Work instruction: All pictures must be left out as you transcribe the lines from the first line of the data to the line containing "#### Encapsulation", both included.

Pictures paired with source code
# # # #

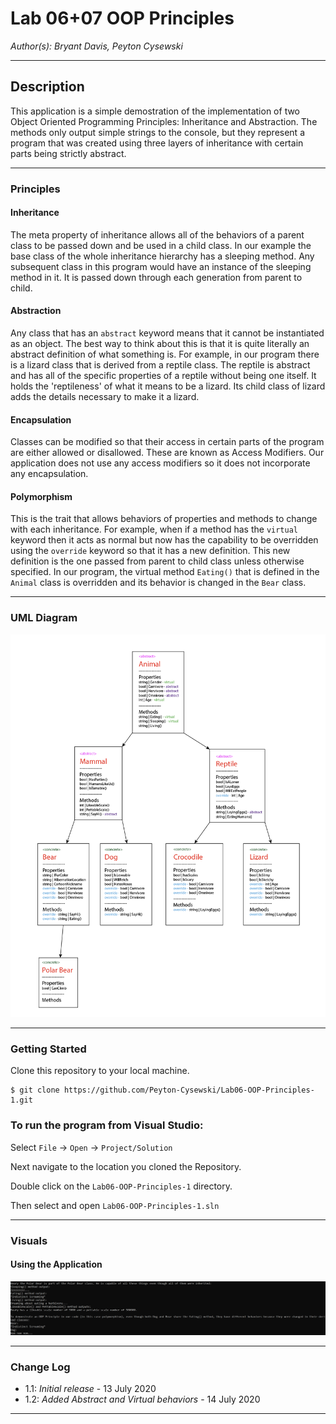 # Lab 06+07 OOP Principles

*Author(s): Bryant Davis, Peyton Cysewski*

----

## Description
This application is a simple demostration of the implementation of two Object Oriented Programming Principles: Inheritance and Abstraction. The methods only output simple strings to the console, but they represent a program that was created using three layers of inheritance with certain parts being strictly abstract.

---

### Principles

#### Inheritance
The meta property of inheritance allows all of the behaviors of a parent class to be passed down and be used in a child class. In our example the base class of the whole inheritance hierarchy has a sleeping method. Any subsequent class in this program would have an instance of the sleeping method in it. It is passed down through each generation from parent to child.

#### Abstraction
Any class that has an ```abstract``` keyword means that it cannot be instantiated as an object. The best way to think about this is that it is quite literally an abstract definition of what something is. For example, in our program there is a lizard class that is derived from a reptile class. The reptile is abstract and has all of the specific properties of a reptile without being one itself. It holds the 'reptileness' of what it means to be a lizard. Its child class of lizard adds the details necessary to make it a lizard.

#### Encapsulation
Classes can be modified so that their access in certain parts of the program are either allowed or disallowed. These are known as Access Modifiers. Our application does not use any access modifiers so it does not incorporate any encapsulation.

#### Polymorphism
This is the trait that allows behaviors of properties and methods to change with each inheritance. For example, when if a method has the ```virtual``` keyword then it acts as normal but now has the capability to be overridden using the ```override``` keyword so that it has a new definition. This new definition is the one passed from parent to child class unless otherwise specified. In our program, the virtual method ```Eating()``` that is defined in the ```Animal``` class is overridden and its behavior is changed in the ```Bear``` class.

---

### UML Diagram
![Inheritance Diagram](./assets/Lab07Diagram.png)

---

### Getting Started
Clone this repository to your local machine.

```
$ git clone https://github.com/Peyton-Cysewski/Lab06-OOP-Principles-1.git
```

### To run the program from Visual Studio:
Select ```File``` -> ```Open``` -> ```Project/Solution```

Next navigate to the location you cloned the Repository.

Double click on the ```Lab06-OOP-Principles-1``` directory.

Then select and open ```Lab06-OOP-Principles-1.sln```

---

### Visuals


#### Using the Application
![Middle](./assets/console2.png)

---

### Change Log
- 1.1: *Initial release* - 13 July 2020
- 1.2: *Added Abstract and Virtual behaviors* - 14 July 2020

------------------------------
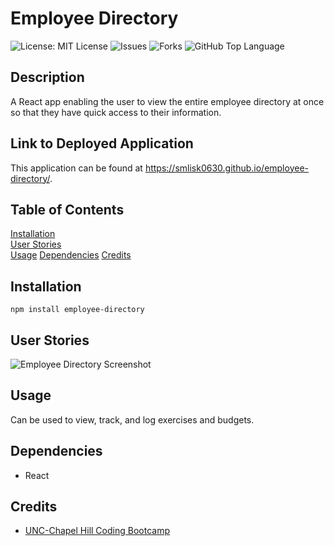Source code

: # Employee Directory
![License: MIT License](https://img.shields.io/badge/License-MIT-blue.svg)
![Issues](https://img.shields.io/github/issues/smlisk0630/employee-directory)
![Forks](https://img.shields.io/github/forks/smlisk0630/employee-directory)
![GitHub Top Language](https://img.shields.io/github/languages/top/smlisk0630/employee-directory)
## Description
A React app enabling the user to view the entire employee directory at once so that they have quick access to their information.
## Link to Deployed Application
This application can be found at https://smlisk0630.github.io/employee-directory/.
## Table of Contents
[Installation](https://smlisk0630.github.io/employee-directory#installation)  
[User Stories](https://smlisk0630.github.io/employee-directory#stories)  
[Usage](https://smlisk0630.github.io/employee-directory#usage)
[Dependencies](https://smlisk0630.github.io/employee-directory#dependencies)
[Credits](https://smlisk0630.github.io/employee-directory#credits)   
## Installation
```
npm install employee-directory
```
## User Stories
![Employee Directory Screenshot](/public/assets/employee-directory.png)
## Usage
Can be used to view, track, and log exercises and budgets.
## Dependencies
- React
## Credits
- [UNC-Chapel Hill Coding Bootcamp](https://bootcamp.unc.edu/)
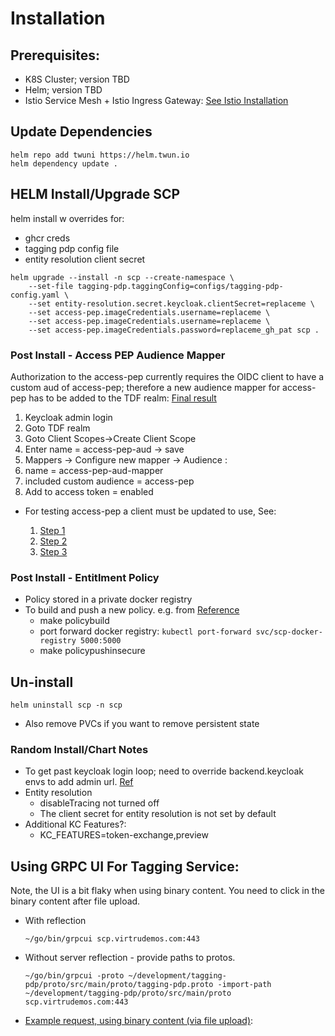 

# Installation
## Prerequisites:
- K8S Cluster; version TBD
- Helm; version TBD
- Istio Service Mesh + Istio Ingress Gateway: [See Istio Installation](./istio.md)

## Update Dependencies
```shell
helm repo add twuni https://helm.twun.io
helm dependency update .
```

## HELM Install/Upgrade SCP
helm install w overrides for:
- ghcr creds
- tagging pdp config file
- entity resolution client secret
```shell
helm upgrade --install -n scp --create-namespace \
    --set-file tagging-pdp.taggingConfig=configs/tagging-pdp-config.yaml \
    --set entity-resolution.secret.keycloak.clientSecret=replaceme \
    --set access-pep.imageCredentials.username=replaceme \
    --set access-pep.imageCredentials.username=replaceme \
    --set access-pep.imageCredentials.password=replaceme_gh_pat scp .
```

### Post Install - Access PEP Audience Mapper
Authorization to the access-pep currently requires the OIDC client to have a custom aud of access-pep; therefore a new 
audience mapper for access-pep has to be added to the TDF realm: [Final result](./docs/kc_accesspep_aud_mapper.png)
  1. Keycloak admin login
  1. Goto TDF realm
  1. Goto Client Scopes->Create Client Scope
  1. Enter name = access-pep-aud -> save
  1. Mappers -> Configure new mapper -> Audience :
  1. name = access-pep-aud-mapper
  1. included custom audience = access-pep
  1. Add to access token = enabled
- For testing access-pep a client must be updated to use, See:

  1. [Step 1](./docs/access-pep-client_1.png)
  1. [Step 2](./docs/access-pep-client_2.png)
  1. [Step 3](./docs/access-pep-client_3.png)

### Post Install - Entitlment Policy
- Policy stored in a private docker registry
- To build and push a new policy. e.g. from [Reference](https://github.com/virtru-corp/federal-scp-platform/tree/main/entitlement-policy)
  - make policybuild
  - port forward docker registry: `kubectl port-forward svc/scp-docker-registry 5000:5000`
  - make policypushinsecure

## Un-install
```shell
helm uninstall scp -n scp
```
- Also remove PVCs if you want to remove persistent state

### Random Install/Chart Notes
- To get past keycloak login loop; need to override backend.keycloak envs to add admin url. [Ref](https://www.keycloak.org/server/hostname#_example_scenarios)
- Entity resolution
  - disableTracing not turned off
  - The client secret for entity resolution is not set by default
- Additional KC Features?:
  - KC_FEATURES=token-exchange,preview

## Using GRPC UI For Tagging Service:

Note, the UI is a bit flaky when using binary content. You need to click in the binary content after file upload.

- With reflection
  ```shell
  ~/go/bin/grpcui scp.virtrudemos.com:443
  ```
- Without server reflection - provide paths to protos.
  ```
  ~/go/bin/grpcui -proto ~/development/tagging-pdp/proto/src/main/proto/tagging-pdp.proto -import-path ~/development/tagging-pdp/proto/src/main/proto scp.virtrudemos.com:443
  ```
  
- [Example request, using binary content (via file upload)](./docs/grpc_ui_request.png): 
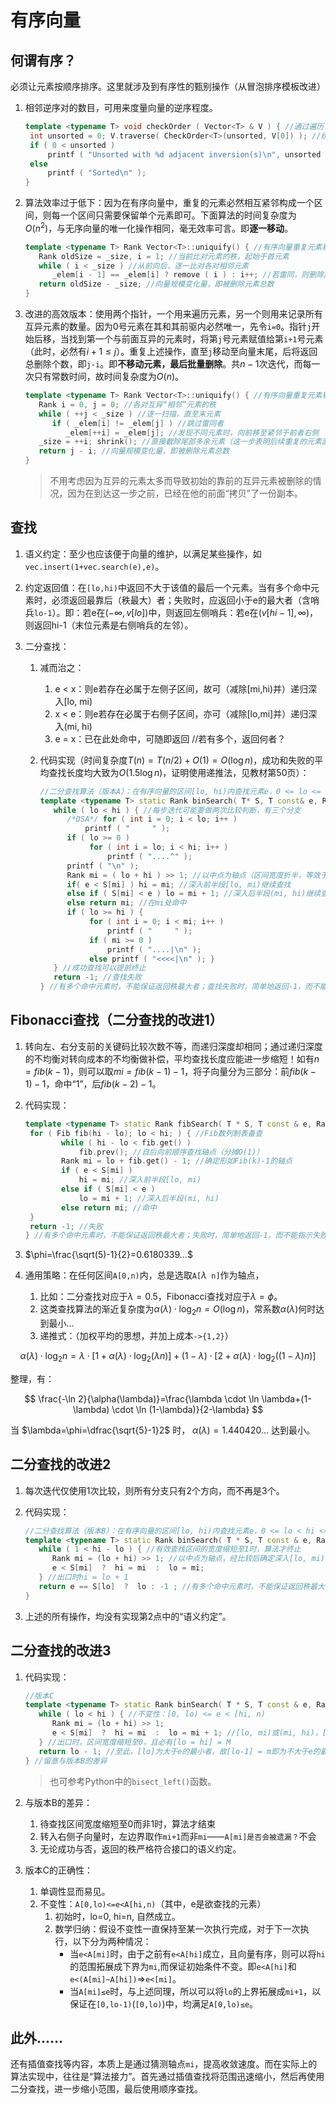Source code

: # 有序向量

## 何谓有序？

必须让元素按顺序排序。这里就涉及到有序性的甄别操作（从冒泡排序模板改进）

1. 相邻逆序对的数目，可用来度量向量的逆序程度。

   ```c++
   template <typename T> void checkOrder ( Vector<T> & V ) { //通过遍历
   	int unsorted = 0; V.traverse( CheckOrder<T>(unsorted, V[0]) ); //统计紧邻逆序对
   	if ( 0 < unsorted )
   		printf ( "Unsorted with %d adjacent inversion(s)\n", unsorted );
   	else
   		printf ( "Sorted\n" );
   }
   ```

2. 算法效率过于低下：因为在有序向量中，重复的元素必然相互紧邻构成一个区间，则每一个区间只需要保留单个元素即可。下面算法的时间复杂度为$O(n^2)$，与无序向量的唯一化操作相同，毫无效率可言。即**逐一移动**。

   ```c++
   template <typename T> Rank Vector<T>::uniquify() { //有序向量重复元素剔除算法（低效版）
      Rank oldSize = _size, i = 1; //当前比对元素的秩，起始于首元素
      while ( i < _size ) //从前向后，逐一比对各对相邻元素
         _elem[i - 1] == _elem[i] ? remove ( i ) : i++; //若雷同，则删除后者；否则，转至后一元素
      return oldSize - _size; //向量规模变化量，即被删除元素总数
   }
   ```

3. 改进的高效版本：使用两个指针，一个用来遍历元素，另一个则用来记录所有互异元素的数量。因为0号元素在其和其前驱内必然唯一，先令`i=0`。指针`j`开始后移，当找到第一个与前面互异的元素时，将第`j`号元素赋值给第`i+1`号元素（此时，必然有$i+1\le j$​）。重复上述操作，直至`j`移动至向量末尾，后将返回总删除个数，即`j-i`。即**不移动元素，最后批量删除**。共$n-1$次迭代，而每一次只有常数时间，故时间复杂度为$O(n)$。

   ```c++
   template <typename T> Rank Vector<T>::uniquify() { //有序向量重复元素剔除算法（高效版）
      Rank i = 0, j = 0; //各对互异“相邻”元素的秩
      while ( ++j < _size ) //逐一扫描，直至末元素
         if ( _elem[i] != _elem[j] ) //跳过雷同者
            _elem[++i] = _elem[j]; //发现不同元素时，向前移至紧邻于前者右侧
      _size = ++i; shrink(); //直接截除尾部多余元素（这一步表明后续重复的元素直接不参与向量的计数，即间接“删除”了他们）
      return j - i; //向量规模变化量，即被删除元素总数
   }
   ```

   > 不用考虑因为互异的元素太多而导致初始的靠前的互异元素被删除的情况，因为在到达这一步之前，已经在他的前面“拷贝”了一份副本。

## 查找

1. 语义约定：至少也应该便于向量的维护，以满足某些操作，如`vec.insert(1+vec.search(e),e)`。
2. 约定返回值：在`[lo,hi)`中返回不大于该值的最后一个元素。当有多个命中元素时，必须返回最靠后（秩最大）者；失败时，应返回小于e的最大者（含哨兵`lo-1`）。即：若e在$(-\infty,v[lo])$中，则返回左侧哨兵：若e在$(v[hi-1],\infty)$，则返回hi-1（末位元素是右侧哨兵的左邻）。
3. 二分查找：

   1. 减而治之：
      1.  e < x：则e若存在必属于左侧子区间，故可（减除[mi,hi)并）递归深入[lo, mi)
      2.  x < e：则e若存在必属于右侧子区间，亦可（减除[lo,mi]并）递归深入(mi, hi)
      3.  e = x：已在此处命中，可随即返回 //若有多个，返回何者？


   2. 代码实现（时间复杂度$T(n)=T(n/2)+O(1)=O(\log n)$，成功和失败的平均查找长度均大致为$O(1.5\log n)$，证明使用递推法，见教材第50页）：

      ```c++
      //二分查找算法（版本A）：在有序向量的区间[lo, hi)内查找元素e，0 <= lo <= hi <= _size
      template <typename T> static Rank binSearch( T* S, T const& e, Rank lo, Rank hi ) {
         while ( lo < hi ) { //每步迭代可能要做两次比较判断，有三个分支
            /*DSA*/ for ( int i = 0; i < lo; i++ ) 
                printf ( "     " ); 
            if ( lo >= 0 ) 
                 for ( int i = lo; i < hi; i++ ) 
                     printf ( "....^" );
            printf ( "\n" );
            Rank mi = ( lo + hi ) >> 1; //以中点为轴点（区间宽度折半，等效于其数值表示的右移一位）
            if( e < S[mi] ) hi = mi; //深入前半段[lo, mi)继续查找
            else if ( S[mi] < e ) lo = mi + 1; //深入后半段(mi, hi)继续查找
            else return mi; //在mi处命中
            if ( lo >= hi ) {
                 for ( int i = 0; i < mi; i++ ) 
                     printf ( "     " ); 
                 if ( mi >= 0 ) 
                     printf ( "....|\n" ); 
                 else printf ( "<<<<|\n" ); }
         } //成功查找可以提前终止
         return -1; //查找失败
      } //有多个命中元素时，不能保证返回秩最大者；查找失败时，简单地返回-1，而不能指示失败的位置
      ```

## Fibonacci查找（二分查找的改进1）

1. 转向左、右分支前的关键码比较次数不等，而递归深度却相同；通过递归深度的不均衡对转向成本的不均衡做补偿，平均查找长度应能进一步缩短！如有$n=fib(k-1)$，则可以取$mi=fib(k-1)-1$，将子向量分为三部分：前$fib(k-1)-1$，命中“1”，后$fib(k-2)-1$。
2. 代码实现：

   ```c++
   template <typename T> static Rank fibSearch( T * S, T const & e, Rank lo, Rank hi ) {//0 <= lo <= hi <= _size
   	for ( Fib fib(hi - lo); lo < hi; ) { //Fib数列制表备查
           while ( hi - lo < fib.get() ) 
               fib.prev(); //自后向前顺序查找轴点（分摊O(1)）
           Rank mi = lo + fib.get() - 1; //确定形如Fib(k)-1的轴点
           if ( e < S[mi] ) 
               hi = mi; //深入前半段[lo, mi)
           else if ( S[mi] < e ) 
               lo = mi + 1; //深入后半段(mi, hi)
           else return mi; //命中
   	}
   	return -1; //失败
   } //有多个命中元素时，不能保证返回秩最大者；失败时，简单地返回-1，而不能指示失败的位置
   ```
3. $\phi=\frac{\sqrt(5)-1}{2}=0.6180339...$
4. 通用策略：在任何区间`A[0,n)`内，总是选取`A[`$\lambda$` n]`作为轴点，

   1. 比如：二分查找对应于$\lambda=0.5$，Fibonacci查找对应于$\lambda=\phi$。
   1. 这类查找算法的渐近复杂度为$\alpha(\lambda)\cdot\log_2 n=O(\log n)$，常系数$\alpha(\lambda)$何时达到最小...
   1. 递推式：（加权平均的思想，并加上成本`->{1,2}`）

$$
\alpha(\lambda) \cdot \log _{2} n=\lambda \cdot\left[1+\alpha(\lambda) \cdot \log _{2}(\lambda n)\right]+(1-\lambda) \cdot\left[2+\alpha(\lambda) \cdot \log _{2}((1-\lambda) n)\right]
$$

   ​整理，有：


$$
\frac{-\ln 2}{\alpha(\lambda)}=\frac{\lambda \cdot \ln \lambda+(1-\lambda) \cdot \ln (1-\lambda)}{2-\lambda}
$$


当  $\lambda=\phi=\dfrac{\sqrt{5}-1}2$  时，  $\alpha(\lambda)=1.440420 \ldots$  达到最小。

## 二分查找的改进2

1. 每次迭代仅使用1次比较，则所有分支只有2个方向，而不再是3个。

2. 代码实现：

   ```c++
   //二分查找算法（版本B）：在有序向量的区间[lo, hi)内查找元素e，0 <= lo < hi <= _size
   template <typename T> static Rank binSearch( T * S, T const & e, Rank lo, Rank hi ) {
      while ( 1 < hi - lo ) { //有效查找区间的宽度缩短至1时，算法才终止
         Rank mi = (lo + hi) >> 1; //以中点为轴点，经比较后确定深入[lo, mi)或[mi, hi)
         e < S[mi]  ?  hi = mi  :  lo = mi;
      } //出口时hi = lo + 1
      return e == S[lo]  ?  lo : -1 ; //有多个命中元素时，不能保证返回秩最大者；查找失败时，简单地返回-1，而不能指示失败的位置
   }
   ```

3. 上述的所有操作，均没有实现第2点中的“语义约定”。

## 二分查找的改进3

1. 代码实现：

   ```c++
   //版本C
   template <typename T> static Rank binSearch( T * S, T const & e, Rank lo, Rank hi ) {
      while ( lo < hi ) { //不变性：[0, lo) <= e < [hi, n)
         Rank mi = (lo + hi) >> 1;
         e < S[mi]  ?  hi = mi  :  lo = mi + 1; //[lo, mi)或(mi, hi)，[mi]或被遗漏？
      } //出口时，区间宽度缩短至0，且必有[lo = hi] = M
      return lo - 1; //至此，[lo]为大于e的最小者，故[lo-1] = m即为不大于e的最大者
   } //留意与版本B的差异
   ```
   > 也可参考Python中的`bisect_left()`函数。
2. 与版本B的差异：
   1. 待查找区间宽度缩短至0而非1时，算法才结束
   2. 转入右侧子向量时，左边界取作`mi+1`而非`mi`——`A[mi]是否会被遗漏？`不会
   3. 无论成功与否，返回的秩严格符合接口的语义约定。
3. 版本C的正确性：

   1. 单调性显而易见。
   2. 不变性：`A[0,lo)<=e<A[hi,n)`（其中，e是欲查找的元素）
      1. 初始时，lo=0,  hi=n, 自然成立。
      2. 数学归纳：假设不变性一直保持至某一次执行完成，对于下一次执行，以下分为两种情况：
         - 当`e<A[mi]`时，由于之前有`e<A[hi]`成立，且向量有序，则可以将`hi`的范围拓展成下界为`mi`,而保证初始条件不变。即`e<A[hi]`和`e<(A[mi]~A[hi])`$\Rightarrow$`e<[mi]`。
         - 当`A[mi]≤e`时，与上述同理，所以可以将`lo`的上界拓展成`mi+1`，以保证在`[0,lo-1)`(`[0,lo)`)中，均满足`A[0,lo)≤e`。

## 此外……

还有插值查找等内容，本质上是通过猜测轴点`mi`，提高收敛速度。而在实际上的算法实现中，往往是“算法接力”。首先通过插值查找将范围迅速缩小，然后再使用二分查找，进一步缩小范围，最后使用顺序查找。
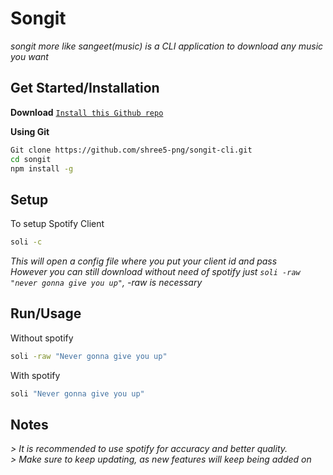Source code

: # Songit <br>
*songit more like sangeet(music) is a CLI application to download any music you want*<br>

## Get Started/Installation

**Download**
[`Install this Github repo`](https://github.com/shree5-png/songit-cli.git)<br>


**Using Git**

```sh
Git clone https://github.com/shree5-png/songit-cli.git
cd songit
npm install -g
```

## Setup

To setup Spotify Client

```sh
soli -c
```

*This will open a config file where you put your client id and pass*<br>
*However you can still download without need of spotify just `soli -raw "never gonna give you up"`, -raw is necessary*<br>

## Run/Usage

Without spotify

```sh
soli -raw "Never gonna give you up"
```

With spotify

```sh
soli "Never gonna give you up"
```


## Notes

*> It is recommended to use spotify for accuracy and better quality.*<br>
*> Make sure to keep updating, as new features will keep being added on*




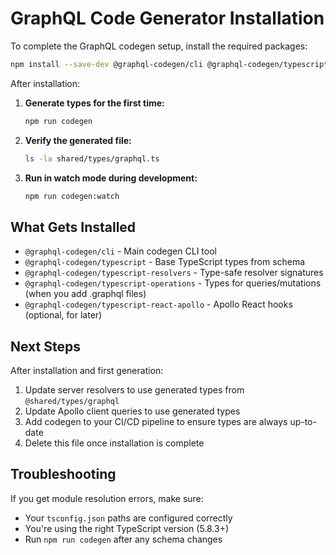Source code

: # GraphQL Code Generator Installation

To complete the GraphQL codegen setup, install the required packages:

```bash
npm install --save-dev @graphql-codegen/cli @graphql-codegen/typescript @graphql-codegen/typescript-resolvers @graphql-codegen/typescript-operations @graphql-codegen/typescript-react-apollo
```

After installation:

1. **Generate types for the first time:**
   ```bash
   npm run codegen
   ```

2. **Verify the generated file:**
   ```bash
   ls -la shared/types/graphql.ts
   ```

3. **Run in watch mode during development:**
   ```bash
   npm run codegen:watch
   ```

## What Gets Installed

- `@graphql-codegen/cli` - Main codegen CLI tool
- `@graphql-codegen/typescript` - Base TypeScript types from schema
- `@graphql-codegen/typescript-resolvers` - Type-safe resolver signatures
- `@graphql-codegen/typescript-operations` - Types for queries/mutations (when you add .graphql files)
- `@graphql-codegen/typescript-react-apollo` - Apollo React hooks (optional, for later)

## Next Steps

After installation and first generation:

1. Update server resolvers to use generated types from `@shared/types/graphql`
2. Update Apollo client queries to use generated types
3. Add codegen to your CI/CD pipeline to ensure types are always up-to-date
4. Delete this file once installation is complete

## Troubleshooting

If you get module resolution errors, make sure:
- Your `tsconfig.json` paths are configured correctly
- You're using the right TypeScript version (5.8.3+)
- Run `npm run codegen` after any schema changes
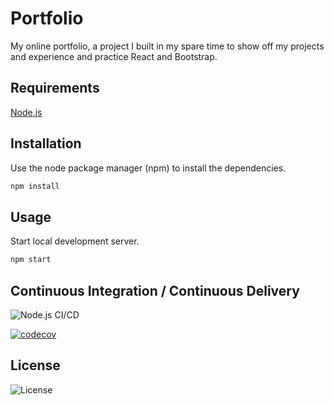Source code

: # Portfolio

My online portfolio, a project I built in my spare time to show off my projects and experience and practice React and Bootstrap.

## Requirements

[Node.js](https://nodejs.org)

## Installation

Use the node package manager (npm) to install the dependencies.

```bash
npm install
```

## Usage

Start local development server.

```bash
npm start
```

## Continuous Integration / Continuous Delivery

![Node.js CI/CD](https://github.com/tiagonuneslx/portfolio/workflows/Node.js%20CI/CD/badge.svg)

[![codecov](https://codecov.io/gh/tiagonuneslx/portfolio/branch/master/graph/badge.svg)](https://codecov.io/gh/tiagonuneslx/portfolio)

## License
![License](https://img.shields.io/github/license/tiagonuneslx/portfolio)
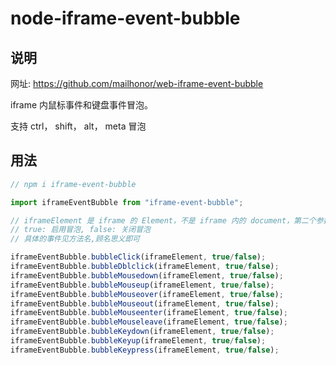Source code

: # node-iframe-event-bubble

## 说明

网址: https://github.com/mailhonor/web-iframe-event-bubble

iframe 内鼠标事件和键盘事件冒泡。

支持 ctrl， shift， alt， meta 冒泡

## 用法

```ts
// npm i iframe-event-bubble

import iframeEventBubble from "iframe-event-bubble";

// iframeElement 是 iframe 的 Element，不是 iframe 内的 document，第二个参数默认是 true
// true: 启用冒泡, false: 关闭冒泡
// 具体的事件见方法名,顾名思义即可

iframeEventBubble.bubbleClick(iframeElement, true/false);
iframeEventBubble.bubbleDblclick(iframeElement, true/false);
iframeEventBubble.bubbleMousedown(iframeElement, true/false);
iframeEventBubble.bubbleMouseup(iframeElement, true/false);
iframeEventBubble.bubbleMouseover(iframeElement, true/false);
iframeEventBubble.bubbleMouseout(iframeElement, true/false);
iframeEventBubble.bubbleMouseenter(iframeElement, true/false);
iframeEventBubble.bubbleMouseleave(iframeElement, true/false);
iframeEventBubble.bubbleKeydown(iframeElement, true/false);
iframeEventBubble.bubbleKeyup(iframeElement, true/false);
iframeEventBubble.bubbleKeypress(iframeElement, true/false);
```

# # # #

Reply:
 # Lab 06+07 OOP Principles

*Author(s): Bryant Davis, Peyton Cysewski*

----

## Description
This application is a simple demostration of the implementation of two Object Oriented Programming Principles: Inheritance and Abstraction. The methods only output simple strings to the console, but they represent a program that was created using three layers of inheritance with certain parts being strictly abstract.

---

### Principles

#### Inheritance
The meta property of inheritance allows all of the behaviors of a parent class to be passed down and be used in a child class. In our example the base class of the whole inheritance hierarchy has a sleeping method. Any subsequent class in this program would have an instance of the sleeping method in it. It is passed down through each generation from parent to child.

#### Abstraction
Any class that has an ```abstract``` keyword means that it cannot be instantiated as an object. The best way to think about this is that it is quite literally an abstract definition of what something is. For example, in our program there is a lizard class that is derived from a reptile class. The reptile is abstract and has all of the specific properties of a reptile without being one itself. It holds the 'reptileness' of what it means to be a lizard. Its child class of lizard adds the details necessary to make it a lizard.

#### Encapsulation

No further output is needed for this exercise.